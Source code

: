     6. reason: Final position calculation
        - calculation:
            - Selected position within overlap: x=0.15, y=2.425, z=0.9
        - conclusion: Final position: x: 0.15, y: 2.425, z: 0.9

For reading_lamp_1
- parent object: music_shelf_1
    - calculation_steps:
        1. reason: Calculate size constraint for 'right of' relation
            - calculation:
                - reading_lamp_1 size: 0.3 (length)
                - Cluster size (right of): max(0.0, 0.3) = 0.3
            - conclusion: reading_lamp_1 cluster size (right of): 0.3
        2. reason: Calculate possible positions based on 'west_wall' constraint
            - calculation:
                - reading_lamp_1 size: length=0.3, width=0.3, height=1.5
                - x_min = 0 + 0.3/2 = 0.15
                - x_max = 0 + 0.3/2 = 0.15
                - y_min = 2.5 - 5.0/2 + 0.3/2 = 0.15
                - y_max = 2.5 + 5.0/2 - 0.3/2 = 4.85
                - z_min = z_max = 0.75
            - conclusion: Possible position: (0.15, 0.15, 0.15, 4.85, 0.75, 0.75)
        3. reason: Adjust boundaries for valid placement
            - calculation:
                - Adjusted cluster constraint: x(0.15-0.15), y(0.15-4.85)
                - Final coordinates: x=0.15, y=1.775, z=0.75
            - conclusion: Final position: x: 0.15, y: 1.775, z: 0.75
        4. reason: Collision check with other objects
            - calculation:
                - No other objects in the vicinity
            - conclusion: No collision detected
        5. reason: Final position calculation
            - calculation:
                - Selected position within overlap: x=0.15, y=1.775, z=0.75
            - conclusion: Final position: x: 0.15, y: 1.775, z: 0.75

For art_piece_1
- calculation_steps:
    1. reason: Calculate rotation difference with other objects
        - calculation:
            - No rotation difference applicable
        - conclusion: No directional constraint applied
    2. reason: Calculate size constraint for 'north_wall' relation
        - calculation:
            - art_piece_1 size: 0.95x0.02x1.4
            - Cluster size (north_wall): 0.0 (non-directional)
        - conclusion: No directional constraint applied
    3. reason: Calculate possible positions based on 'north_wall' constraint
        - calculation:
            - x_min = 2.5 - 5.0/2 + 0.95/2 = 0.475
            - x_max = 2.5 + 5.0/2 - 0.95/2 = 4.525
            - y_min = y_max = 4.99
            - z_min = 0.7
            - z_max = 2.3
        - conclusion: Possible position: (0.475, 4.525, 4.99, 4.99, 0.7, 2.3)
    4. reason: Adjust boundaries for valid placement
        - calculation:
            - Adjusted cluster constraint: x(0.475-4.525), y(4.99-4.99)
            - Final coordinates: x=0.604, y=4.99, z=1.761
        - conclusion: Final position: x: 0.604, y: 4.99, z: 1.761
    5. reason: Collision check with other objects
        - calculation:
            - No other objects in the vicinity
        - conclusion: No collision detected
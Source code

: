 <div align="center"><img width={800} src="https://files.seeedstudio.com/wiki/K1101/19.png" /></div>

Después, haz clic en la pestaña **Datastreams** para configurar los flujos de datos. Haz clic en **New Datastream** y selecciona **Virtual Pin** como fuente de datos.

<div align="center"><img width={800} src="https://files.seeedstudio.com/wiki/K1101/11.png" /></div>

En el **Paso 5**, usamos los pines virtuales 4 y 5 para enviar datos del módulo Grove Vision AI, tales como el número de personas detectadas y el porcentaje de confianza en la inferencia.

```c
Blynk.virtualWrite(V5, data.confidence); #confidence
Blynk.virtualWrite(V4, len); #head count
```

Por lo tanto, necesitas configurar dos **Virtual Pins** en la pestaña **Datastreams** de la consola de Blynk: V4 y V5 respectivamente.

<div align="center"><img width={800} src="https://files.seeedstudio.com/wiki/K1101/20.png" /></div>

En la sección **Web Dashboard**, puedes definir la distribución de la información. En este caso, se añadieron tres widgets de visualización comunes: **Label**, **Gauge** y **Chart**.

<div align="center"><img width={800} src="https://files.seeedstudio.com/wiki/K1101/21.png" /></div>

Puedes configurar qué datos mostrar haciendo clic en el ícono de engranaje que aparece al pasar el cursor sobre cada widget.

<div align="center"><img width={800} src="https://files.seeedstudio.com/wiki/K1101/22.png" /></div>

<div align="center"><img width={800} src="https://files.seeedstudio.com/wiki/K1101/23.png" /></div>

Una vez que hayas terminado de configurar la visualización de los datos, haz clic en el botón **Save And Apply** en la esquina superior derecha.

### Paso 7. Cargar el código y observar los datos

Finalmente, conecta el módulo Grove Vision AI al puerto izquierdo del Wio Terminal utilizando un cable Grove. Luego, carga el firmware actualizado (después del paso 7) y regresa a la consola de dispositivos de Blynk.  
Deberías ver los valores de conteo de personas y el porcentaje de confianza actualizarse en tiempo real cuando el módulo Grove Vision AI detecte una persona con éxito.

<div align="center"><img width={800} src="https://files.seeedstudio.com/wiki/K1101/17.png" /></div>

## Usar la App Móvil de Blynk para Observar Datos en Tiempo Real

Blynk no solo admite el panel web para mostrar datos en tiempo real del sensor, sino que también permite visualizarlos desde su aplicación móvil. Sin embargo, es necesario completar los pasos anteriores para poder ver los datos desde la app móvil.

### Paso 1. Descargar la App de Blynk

* [TASK PROMPT]: Transcribe the material above in full, keeping every word.

* [RESPONSE FOR THIS EXERCISE]:
Source code

:     6. reason: Final position calculation
        - calculation:
            - Selected position within overlap: x=0.15, y=2.425, z=0.9
        - conclusion: Final position: x: 0.15, y: 2.425, z: 0.9

For reading_lamp_1
- parent object: music_shelf_1
    - calculation_steps:
        1. reason: Calculate size constraint for 'right of' relation
            - calculation:
                - reading_lamp_1 size: 0.3 (length)
                - Cluster size (right of): max(0.0, 0.3) = 0.3
            - conclusion: reading_lamp_1 cluster size (right of): 0.3
        2. reason: Calculate possible positions based on 'west_wall' constraint
            - calculation:
                - reading_lamp_1 size: length=0.3, width=0.3, height=1.5
                - x_min = 0 + 0.3/2 = 0.15
                - x_max = 0 + 0.3/2 = 0.15
                - y_min = 2.5 - 5.0/2 + 0.3/2 = 0.15
                - y_max = 2.5 + 5.0/2 - 0.3/2 = 4.85
                - z_min = z_max = 0.75
            - conclusion: Possible position: (0.15, 0.15, 0.15, 4.85, 0.75, 0.75)
        3. reason: Adjust boundaries for valid placement
            - calculation:
                - Adjusted cluster constraint: x(0.15-0.15), y(0.15-4.85)
                - Final coordinates: x=0.15, y=1.775, z=0.75
            - conclusion: Final position: x: 0.15, y: 1.775, z: 0.75
        4. reason: Collision check with other objects
            - calculation:
                - No other objects in the vicinity
            - conclusion: No collision detected
        5. reason: Final position calculation
            - calculation:
                - Selected position within overlap: x=0.15, y=1.775, z=0.75
            - conclusion: Final position: x: 0.15, y: 1.775, z: 0.75

For art_piece_1
- calculation_steps:
    1. reason: Calculate rotation difference with other objects
        - calculation:
            - No rotation difference applicable
        - conclusion: No directional constraint applied
    2. reason: Calculate size constraint for 'north_wall' relation
        - calculation:
            - art_piece_1 size: 0.95x0.02x1.4
            - Cluster size (north_wall): 0.0 (non-directional)
        - conclusion: No directional constraint applied
    3. reason: Calculate possible positions based on 'north_wall' constraint
        - calculation:
            - x_min = 2.5 - 5.0/2 + 0.95/2 = 0.475
            - x_max = 2.5 + 5.0/2 - 0.95/2 = 4.525
            - y_min = y_max = 4.99
            - z_min = 0.7
            - z_max = 2.3
        - conclusion: Possible position: (0.475, 4.525, 4.99, 4.99, 0.7, 2.3)
    4. reason: Adjust boundaries for valid placement
        - calculation:
            - Adjusted cluster constraint: x(0.475-4.525), y(4.99-4.99)
            - Final coordinates: x=0.604, y=4.99, z=1.761
        - conclusion: Final position: x: 0.604, y: 4.99, z: 1.761
    5. reason: Collision check with other objects
        - calculation:
            - No other objects in the vicinity
        - conclusion: No collision detected
Source code

: <div align="center"><img width={800} src="https://files.seeedstudio.com/wiki/K1101/19.png" /></div>

Después, haz clic en la pestaña **Datastreams** para configurar los flujos de datos. Haz clic en **New Datastream** y selecciona **Virtual Pin** como fuente de datos.

<div align="center"><img width={800} src="https://files.seeedstudio.com/wiki/K1101/11.png" /></div>

En el **Paso 5**, usamos los pines virtuales 4 y 5 para enviar datos del módulo Grove Vision AI, tales como el número de personas detectadas y el porcentaje de confianza en la inferencia.

```c
Blynk.virtualWrite(V5, data.confidence); #confidence
Blynk.virtualWrite(V4, len); #head count
```

Por lo tanto, necesitas configurar dos **Virtual Pins** en la pestaña **Datastreams** de la consola de Blynk: V4 y V5 respectivamente.

<div align="center"><img width={800} src="https://files.seeedstudio.com/wiki/K1101/20.png" /></div>

En la sección **Web Dashboard**, puedes definir la distribución de la información. En este caso, se añadieron tres widgets de visualización comunes: **Label**, **Gauge** y **Chart**.

<div align="center"><img width={800} src="https://files.seeedstudio.com/wiki/K1101/21.png" /></div>

Puedes configurar qué datos mostrar haciendo clic en el ícono de engranaje que aparece al pasar el cursor sobre cada widget.

<div align="center"><img width={800} src="https://files.seeedstudio.com/wiki/K1101/22.png" /></div>

<div align="center"><img width={800} src="https://files.seeedstudio.com/wiki/K1101/23.png" /></div>

Una vez que hayas terminado de configurar la visualización de los datos, haz clic en el botón **Save And Apply** en la esquina superior derecha.

### Paso 7. Cargar el código y observar los datos

Finalmente, conecta el módulo Grove Vision AI al puerto izquierdo del Wio Terminal utilizando un cable Grove. Luego, carga el firmware actualizado (después del paso 7) y regresa a la consola de dispositivos de Blynk.  
Deberías ver los valores de conteo de personas y el porcentaje de confianza actualizarse en tiempo real cuando el módulo Grove Vision AI detecte una persona con éxito.

<div align="center"><img width={800} src="https://files.seeedstudio.com/wiki/K1101/17.png" /></div>

## Usar la App Móvil de Blynk para Observar Datos en Tiempo Real

Blynk no solo admite el panel web para mostrar datos en tiempo real del sensor, sino que también permite visualizarlos desde su aplicación móvil. Sin embargo, es necesario completar los pasos anteriores para poder ver los datos desde la app móvil.

### Paso 1. Descargar la App de Blynk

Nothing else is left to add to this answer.